Forzosamente debemos preguntarnos cuál es el estado de nuestra salud moral como sociedad universal a 75 años de la Noche de los Cristales Rotos. Fue esa noche, entre el 9 y el 10 de noviembre de 1938, cuando los nazis lanzaron un pogromo contra las juderías de Austria y Alemania, destrozaron los negocios y las propiedades de los judíos, quemaron sus sinagogas, asesinaron a noventa y uno y deportaron a alrededor de treinta mil. La orgía de devastación fue un presagio del genocidio por venir en el cual seis millones de judíos serían industrialmente aniquilados en menos de seis años, entre 1939 y 1945. Durante la Segunda Guerra Mundial más de cincuenta millones de personas morirían dentro y fuera del campo de batalla.

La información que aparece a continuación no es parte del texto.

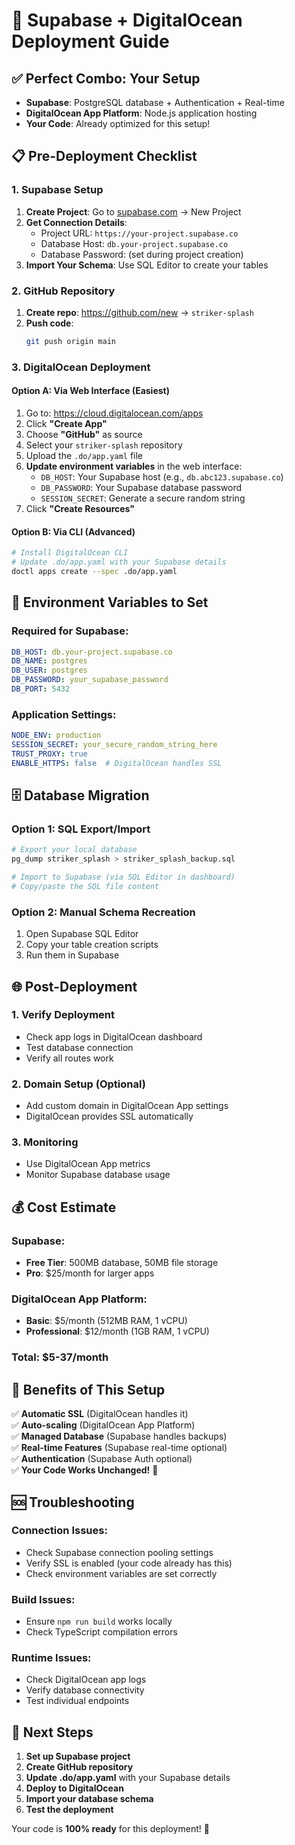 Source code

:# 🚀 Supabase + DigitalOcean Deployment Guide

## ✅ Perfect Combo: Your Setup

- **Supabase**: PostgreSQL database + Authentication + Real-time
- **DigitalOcean App Platform**: Node.js application hosting
- **Your Code**: Already optimized for this setup!

## 📋 Pre-Deployment Checklist

### 1. Supabase Setup
1. **Create Project**: Go to [supabase.com](https://supabase.com) → New Project
2. **Get Connection Details**: 
   - Project URL: `https://your-project.supabase.co`
   - Database Host: `db.your-project.supabase.co`
   - Database Password: (set during project creation)
3. **Import Your Schema**: Use SQL Editor to create your tables

### 2. GitHub Repository
1. **Create repo**: https://github.com/new → `striker-splash`
2. **Push code**: 
   ```bash
   git push origin main
   ```

### 3. DigitalOcean Deployment

#### Option A: Via Web Interface (Easiest)
1. Go to: https://cloud.digitalocean.com/apps
2. Click **"Create App"**
3. Choose **"GitHub"** as source
4. Select your `striker-splash` repository
5. Upload the `.do/app.yaml` file
6. **Update environment variables** in the web interface:
   - `DB_HOST`: Your Supabase host (e.g., `db.abc123.supabase.co`)
   - `DB_PASSWORD`: Your Supabase database password
   - `SESSION_SECRET`: Generate a secure random string
7. Click **"Create Resources"**

#### Option B: Via CLI (Advanced)
```bash
# Install DigitalOcean CLI
# Update .do/app.yaml with your Supabase details
doctl apps create --spec .do/app.yaml
```

## 🔧 Environment Variables to Set

### Required for Supabase:
```yaml
DB_HOST: db.your-project.supabase.co
DB_NAME: postgres
DB_USER: postgres  
DB_PASSWORD: your_supabase_password
DB_PORT: 5432
```

### Application Settings:
```yaml
NODE_ENV: production
SESSION_SECRET: your_secure_random_string_here
TRUST_PROXY: true
ENABLE_HTTPS: false  # DigitalOcean handles SSL
```

## 🗄️ Database Migration

### Option 1: SQL Export/Import
```bash
# Export your local database
pg_dump striker_splash > striker_splash_backup.sql

# Import to Supabase (via SQL Editor in dashboard)
# Copy/paste the SQL file content
```

### Option 2: Manual Schema Recreation
1. Open Supabase SQL Editor
2. Copy your table creation scripts
3. Run them in Supabase

## 🌐 Post-Deployment

### 1. Verify Deployment
- Check app logs in DigitalOcean dashboard
- Test database connection
- Verify all routes work

### 2. Domain Setup (Optional)
- Add custom domain in DigitalOcean App settings
- DigitalOcean provides SSL automatically

### 3. Monitoring
- Use DigitalOcean App metrics
- Monitor Supabase database usage

## 💰 Cost Estimate

### Supabase:
- **Free Tier**: 500MB database, 50MB file storage
- **Pro**: $25/month for larger apps

### DigitalOcean App Platform:
- **Basic**: $5/month (512MB RAM, 1 vCPU)
- **Professional**: $12/month (1GB RAM, 1 vCPU)

### Total: $5-37/month

## 🔧 Benefits of This Setup

✅ **Automatic SSL** (DigitalOcean handles it)  
✅ **Auto-scaling** (DigitalOcean App Platform)  
✅ **Managed Database** (Supabase handles backups)  
✅ **Real-time Features** (Supabase real-time optional)  
✅ **Authentication** (Supabase Auth optional)  
✅ **Your Code Works Unchanged!** 🎉  

## 🆘 Troubleshooting

### Connection Issues:
- Check Supabase connection pooling settings
- Verify SSL is enabled (your code already has this)
- Check environment variables are set correctly

### Build Issues:
- Ensure `npm run build` works locally
- Check TypeScript compilation errors

### Runtime Issues:
- Check DigitalOcean app logs
- Verify database connectivity
- Test individual endpoints

## 🎯 Next Steps

1. **Set up Supabase project**
2. **Create GitHub repository** 
3. **Update .do/app.yaml** with your Supabase details
4. **Deploy to DigitalOcean**
5. **Import your database schema**
6. **Test the deployment**

Your code is **100% ready** for this deployment! 🚀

Pero para que los judíos europeos pudiesen ser llevados a Auschwitz, Dachau y otros campos de la muerte, previamente debieron ser obliterados ante la opinión pública alemana y europea. Sólo una vez que éstos habían sido deshumanizados en las cátedras universitarias, en los artículos de prensa, en las manifestaciones públicas y en las películas de propaganda, pudieron ser finalmente masacrados en los campos de concentración. Auschwitz fue el final de un largo camino iniciado con la retórica fanática.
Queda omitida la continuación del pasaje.